Add per-event-type topology change metrics for controller by thestreak101 · Pull Request #185 · linkedin/helix

thestreak101 · 2026-05-25T06:19:55Z

Issues

This PR is tracked by ACTIONITEM-18683 (LinkedIn-internal). It addresses the PRR-30 reviewer ask for a metric that surfaces total topology change event count and the count of events being processed by the Helix controller.

Description

Adds per-ClusterEventType ReceivedCounter / ProcessedCounter MBean attributes under ClusterStatus:eventName=TopologyChangeEvent for the five event types the rebalancer treats as topology-affecting:

IdealStateChange
InstanceConfigChange
ResourceConfigChange
LiveInstanceChange
ClusterConfigChange

The set mirrors the topology classification already used by ResourceChangeDetector.determinePropertyMapByType, so metric semantics line up with how the rebalancer itself defines a topology change.

Received is incremented in GenericHelixController.pushToEventQueues before the cluster event queue's dedup. Processed is incremented at the end of handleEvent on successful non-task pipeline runs. The gap between the two reflects coalescing under load -- the signal needed to correlate controller load with rebalance throughput.

Non-topology event types (MessageChange, CurrentStateChange, etc.) are filtered at the ClusterStatusMonitor boundary so callers stay simple. All five MBeans are registered eagerly in active() so dashboards and OTel scrapers see a stable schema before the first event of a given type arrives.

MBean shape

domain : ClusterStatus
keys   : cluster=<cluster>, eventName=TopologyChangeEvent, eventType=<one of 5>
attrs  : ReceivedCounter (Long), ProcessedCounter (Long), SensorName (String)

Files changed

controller/stages/ClusterEventType.java -- adds isTopologyChange() predicate and topologyChangeEventTypes() set as the single source of truth for the filter.
monitoring/mbeans/TopologyChangeEventMonitor.java (new) -- per-event-type MBean built on the existing DynamicMBeanProvider pattern (sibling of ClusterEventMonitor).
monitoring/mbeans/ClusterStatusMonitor.java -- map of monitors, eager registration in active(), unregister in reset(), public incrementTopologyChangeEvent{Received,Processed} methods that no-op on non-topology types.
controller/GenericHelixController.java -- two hook lines (Received in pushToEventQueues, Processed at end of handleEvent).

Tests

The following tests are written for this issue:

TestTopologyChangeEventMonitor (unit, 3 tests):
- testEagerRegistrationAndCounters -- all 5 MBeans registered at active(), counters start at zero, increments route to the matching event type, non-topology types are silently dropped, MBeans unregistered on reset().
- testConstructorRejectsNonTopologyType -- monitor construction rejects non-topology ClusterEventType values.
- testTopologyChangeEventTypesCoverage -- locks the topology set in tests so future enum additions are a conscious choice.
TestTopologyChangeEventMetric (integration, 1 test): drives a real controller + ZK + 2 participants and asserts that:
- All 5 topology MBeans are registered as soon as the controller becomes leader.
- LiveInstanceChange and IdealStateChange Received/Processed counters move on cluster startup.
- IdealStateChange counters advance past baseline when a new resource is added.
- InstanceConfigChange counters advance past baseline when an instance is disabled.
- MessageChange and other non-topology types never get a topology MBean registered.

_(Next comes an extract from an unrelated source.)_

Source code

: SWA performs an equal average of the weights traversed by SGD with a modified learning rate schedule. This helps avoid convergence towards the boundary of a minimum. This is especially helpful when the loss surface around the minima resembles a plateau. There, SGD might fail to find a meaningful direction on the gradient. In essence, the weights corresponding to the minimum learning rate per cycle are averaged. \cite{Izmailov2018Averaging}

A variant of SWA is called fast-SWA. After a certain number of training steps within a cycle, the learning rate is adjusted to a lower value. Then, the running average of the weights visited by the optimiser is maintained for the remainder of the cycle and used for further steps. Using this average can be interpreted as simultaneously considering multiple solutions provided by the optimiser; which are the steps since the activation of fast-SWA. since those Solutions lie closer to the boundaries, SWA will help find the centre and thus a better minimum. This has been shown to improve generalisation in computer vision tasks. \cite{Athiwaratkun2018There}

The following is the result of running mvn -pl helix-core test against the new and adjacent monitor tests:

Tests run: 12, Failures: 0, Errors: 0, Skipped: 0

Tests included: TestTopologyChangeEventMonitor (3), TestTopologyChangeEventMetric (1), TestClusterStatusMonitor (7), TestClusterEventStatusMonitor (1). No regressions in adjacent monitor tests.

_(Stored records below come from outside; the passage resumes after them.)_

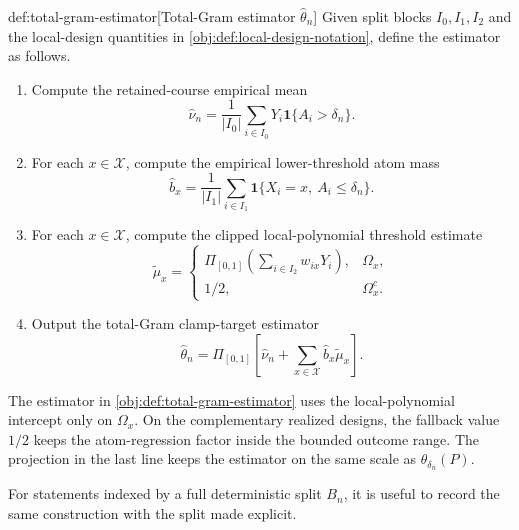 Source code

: \documentclass[11pt]{article}
\begin{document}
\begin{algorithmv}{def:total-gram-estimator}[Total-Gram estimator \(\widehat\theta_n\)]
Given split blocks \(I_0,I_1,I_2\) and the local-design quantities in \cref{obj:def:local-design-notation}, define the estimator as follows.
\begin{enumerate}
\item Compute the retained-course empirical mean
\[
\widehat\nu_n
=
\frac{1}{|I_0|}
\sum_{i\in I_0}Y_i\mathbf 1\{A_i>\delta_n\}.
\]
\item For each \(x\in\mathcal X\), compute the empirical lower-threshold atom mass
\[
\widehat b_x
=
\frac{1}{|I_1|}
\sum_{i\in I_1}\mathbf 1\{X_i=x,\ A_i\leq\delta_n\}.
\]
\item For each \(x\in\mathcal X\), compute the clipped local-polynomial threshold estimate
\[
\widetilde\mu_x
=
\begin{cases}
\Pi_{[0,1]}\!\left(\sum_{i\in I_2}w_{ix}Y_i\right),& \Omega_x,\\
1/2,& \Omega_x^{c}.
\end{cases}
\]
\item Output the total-Gram clamp-target estimator
\[
\widehat\theta_n
=
\Pi_{[0,1]}\!\left[
\widehat\nu_n+\sum_{x\in\mathcal X}\widehat b_x\widetilde\mu_x
\right].
\]
\end{enumerate}
\end{algorithmv}

The estimator  in \cref{obj:def:total-gram-estimator} uses the local-polynomial intercept only on \(\Omega_x\). On the complementary realized designs, the fallback value \(1/2\) keeps the atom-regression factor inside the bounded outcome range. The projection in the last line keeps the estimator on the same scale as \(\theta_{\delta_n}(P)\).

For statements indexed by a full deterministic split \(B_n\), it is useful to record the same construction with the split made explicit.
\end{document}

Changes that Break Backward Compatibility (Optional)

None. Purely additive: a new MBean class, new public methods on ClusterStatusMonitor, two new lines in GenericHelixController. No existing attributes, methods, or behaviors are changed.

Documentation (Optional)

None for this PR. Internal follow-up will land an OtelJmxAdaptor.SENSOR_DIMENSION_NAMES entry so OTel labels read Cluster.Name / Event.Name / Event.Type instead of the raw lowercase ObjectName keys; metric works without it but with inconsistent label casing.

Commits

Single commit, follows the standard guidelines (subject in imperative mood under 50 chars, body wraps at 72, explains what and why).

Code Quality

Diff follows the existing helix-style.xml conventions. New code matches the established _fieldName underscore convention used throughout the surrounding ClusterStatusMonitor / ClusterEventMonitor / monitor MBean classes.

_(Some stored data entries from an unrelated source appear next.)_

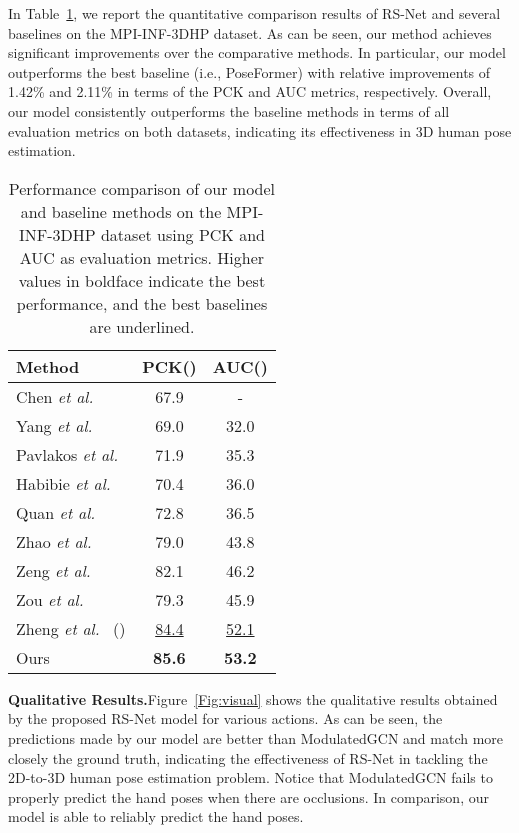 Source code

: \documentclass[10pt,journal]{IEEEtran}
\begin{document}
In Table~\ref{Tab:MPI}, we report the quantitative comparison results of RS-Net and several baselines on the MPI-INF-3DHP dataset. As can be seen, our method achieves significant improvements over the comparative methods. In particular, our model outperforms the best baseline (i.e., PoseFormer) with relative improvements of 1.42\% and 2.11\% in terms of the PCK and AUC metrics, respectively. Overall, our model consistently outperforms the baseline methods in terms of all evaluation metrics on both datasets, indicating its effectiveness in 3D human pose estimation.

\begin{table}[!htb]
\caption{Performance comparison of our model and baseline methods on the MPI-INF-3DHP dataset using PCK and AUC as evaluation metrics. Higher values in boldface indicate the best performance, and the best baselines are underlined.}
\small
\setlength{\tabcolsep}{2.5pt}
\medskip
\centering
\begin{tabular}{lcc}
\toprule
Method & PCK() & AUC()\\
\midrule
Chen  \textit{et al.}~\cite{li2019generating} & 67.9 & - \\
Yang \textit{et al.}~\cite{yang20183d} & 69.0 & 32.0 \\
Pavlakos \textit{et al.}~\cite{pavlakos2018ordinal}  & 71.9 & 35.3 \\
Habibie \textit{et al.}~\cite{Habibie:19}  & 70.4 & 36.0 \\
Quan \textit{et al.}~\cite{quan2021higher} & 72.8 &36.5 \\
Zhao \textit{et al.}~\cite{Weixi2021GraFormer} & 79.0 & 43.8\\
Zeng \textit{et al.}~\cite{Ailing2021Hard} & 82.1 & 46.2 \\
Zou \textit{et al.}~\cite{zou2021compositional} & 79.3 & 45.9\\
Zheng \textit{et al.}~\cite{PoseFormer:2021} () & \underline{84.4} & \underline{52.1} \\
\midrule
Ours & \textbf{85.6} &\textbf{53.2} \\
\bottomrule
\end{tabular}
\label{Tab:MPI}
\end{table}
	
\medskip\noindent\textbf{Qualitative Results.}\quad Figure~\ref{Fig:visual} shows the qualitative results obtained by the proposed RS-Net model for various actions. As can be seen, the predictions made by our model are better than ModulatedGCN and match more closely the ground truth, indicating the effectiveness of RS-Net in tackling the 2D-to-3D human pose estimation problem. Notice that ModulatedGCN fails to properly predict the hand poses when there are occlusions. In comparison, our model is able to reliably predict the hand poses.
	
\end{document}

Surfaces a per-ClusterEventType ReceivedCounter / ProcessedCounter MBean under ClusterStatus:eventName=TopologyChangeEvent for the five event types the rebalancer treats as topology-affecting (IdealStateChange, InstanceConfigChange, ResourceConfigChange, LiveInstanceChange, ClusterConfigChange). Mirrors the topology classification already used by ResourceChangeDetector so metric semantics line up with rebalancer behavior. Received is incremented in pushToEventQueues before the cluster event queue's dedup, processed at the end of handleEvent on successful non-task pipeline runs. The gap between the two reflects coalescing under load -- the signal PRR-30 reviewers asked for to correlate controller load with downstream rebalance throughput. Non-topology event types are filtered at the ClusterStatusMonitor boundary so callers stay simple. All five MBeans are registered eagerly in active() so dashboards (and OTel scrapers) see a stable schema before the first event of a given type arrives. Tests: - TestTopologyChangeEventMonitor: MBean registration, increment, filter, enum coverage lock. - TestTopologyChangeEventMetric: real controller + ZK integration test asserting counters advance on participant join, resource add, and instance disable through the full ZK -> CallbackHandler -> pipeline path; also verifies non-topology MBeans are never registered. ACTIONITEM-18683

LZD-PratyushBhatt

Added few comments

LZD-PratyushBhatt · 2026-05-26T14:01:33Z

+  public void incrementReceived() {
+    _receivedCounter.updateValue(_receivedCounter.getValue() + 1);
+  }
+
+  public void incrementProcessed() {
+    _processedCounter.updateValue(_processedCounter.getValue() + 1);
+  }


pushToEventQueues runs on independent ZK callback threads (one per listener:
onLiveInstanceChange, onIdealStateChange, onInstanceConfigChange,
onResourceConfigChange, onClusterConfigChange, plus forceRebalance from the
scheduled rebalance task). Concurrent increments for the same event type
lose updates.

Back both counters with AtomicLong, expose via a SimpleDynamicMetric
subclass whose getValue() reads from the atomic.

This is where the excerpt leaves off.